第25話

「ふんふんふーん」

 

「ギリギリ」

 

 上機嫌にペンを動かす火の聖女。

 そしてそれとは対称的に歯を食いしばり、不機嫌にペンを動かす勇者。

 今ここで火の聖女をマリアお姉ちゃんとか呼んで、『マリアお姉ちゃん僕と結婚するの?(ショタボイス)』とか言って煽ってみたい気分に駆られるが、我慢する。

 そんなことしても誰も得しない。


「僕調べ物する」

 

「あぁ!?」

 

 さっきからずっとチラチラと僕のことを睨んでくる勇者に嫌気がさした僕は火の聖女の膝から降りる。

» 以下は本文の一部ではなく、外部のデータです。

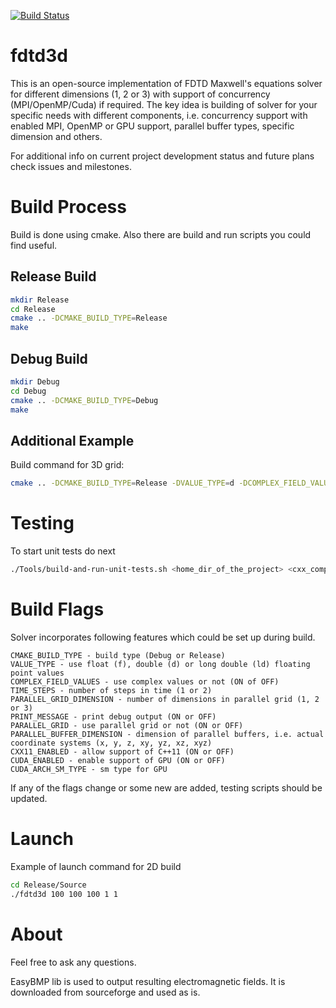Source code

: [![Build Status](https://travis-ci.org/zer011b/fdtd3d.svg?branch=master)](https://travis-ci.org/zer011b/fdtd3d)

# fdtd3d

This is an open-source implementation of FDTD Maxwell's equations solver for different dimensions (1, 2 or 3) with support of concurrency (MPI/OpenMP/Cuda) if required. The key idea is building of solver for your specific needs with different components, i.e. concurrency support with enabled MPI, OpenMP or GPU support, parallel buffer types, specific dimension and others.

For additional info on current project development status and future plans check issues and milestones.

# Build Process

Build is done using cmake. Also there are build and run scripts you could find useful.

## Release Build

```sh
mkdir Release
cd Release
cmake .. -DCMAKE_BUILD_TYPE=Release
make
```

## Debug Build

```sh
mkdir Debug
cd Debug
cmake .. -DCMAKE_BUILD_TYPE=Debug
make
```

## Additional Example

Build command for 3D grid:

```sh
cmake .. -DCMAKE_BUILD_TYPE=Release -DVALUE_TYPE=d -DCOMPLEX_FIELD_VALUES=ON -DTIME_STEPS=2 -DPARALLEL_GRID_DIMENSION=3 -DPRINT_MESSAGE=OFF -DPARALLEL_GRID=ON -DPARALLEL_BUFFER_DIMENSION=xyz -DCXX11_ENABLED=ON -DCUDA_ENABLED=OFF -DCUDA_ARCH_SM_TYPE=sm_50
```

# Testing

To start unit tests do next

```sh
./Tools/build-and-run-unit-tests.sh <home_dir_of_the_project> <cxx_compiler> <c_compiler> false
```

# Build Flags

Solver incorporates following features which could be set up during build.

```c_cpp
CMAKE_BUILD_TYPE - build type (Debug or Release)
VALUE_TYPE - use float (f), double (d) or long double (ld) floating point values
COMPLEX_FIELD_VALUES - use complex values or not (ON of OFF)
TIME_STEPS - number of steps in time (1 or 2)
PARALLEL_GRID_DIMENSION - number of dimensions in parallel grid (1, 2 or 3)
PRINT_MESSAGE - print debug output (ON or OFF)
PARALLEL_GRID - use parallel grid or not (ON or OFF)
PARALLEL_BUFFER_DIMENSION - dimension of parallel buffers, i.e. actual coordinate systems (x, y, z, xy, yz, xz, xyz)
CXX11_ENABLED - allow support of C++11 (ON or OFF)
CUDA_ENABLED - enable support of GPU (ON or OFF)
CUDA_ARCH_SM_TYPE - sm type for GPU
```

If any of the flags change or some new are added, testing scripts should be updated.

# Launch

Example of launch command for 2D build

```sh
cd Release/Source
./fdtd3d 100 100 100 1 1
```

# About

Feel free to ask any questions.

EasyBMP lib is used to output resulting electromagnetic fields. It is downloaded from sourceforge and used as is.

 それに対して火の聖女はこの世の終わりのような表情を浮かべる。

 ……え?何?そんなに僕のことを気に入っているの?

 君ゲームじゃそんなにショタコンじゃなかったよね?

 僕はからの火の聖女からの悲哀の視線と、勇者からの嫉妬の視線を浴びながら本棚に向かった。

 

 ■■■■■


「本見つけたね!」


「ふぉあ!?」

 

 僕は抱えられる。火の聖女に。

 僕の手からさっきまで読んでいた本がこぼれ落ちる。


「これね」

 

 火の聖女は片手で僕を抱え、もう片方の手で僕が落とした本を拾う。


「これ以外に必要な本はあるかしら?」

 

「な、ない」


「じゃあ行きましょ!」

 

 平和的に読書していた僕は魔王(火の聖女)によってあっさりと攫われてしまった。

 

 ■■■■■

 

「ふんふんふーん」


「ギリギリ」

 

 そしてまた最初に戻る。

 ……あれ?ループしている?僕はいつの間にか時を遡る能力でも手に入れてしまったのか?

 僕はそんな馬鹿なことを思いながら手元の本に視線を落とす。

 僕が調べているのは教会とそれに敵対するアンデッドや悪魔崇拝教などの伝説。

 特に興味深いのが、『七人の少女の生贄は神へと捧げられ、厄災の誕生を祝福する。彼女らは孕み、絶望する。自らは厄災と奇跡を体現させ、奇跡と厄災の衝突を見届けん』というとある悪魔崇拝教の伝説。

 僕はここに出てくる七人の少女が七人の聖女であり、厄災がアンデッド。奇跡が勇者なんじゃないかと思っているのだが……。

 あの『とある組織』が七人の聖女の身柄を、火の聖女の身柄を狙う理由がわからなかったのだが、これは実は悪魔崇拝教からの依頼などではないかと睨んでいるのだが……。

 まぁ正しいことはわからない。

 前世でやったゲームでは悪魔崇拝教というものは出てきたけど、まだまだ謎は多かったし……こう思うと全然ゲームのストーリー進んでいなかったんだな。

 ……出来れば完結しているゲームの世界に転生したかった。

 悪魔崇拝教も色々あるし、伝説だってほとんどが眉唾物だ。

 実際のところを知ることなんて出来やしない。

 僕に出来ることはこうして少しずつ情報を集めることだけだ。

 ……あーあ。もっと大きな図書館に入りたいなぁ。禁書とかがあるような。そこら辺に僕は入れてもらえないんだよなぁ。忍び込むことも出来ないし。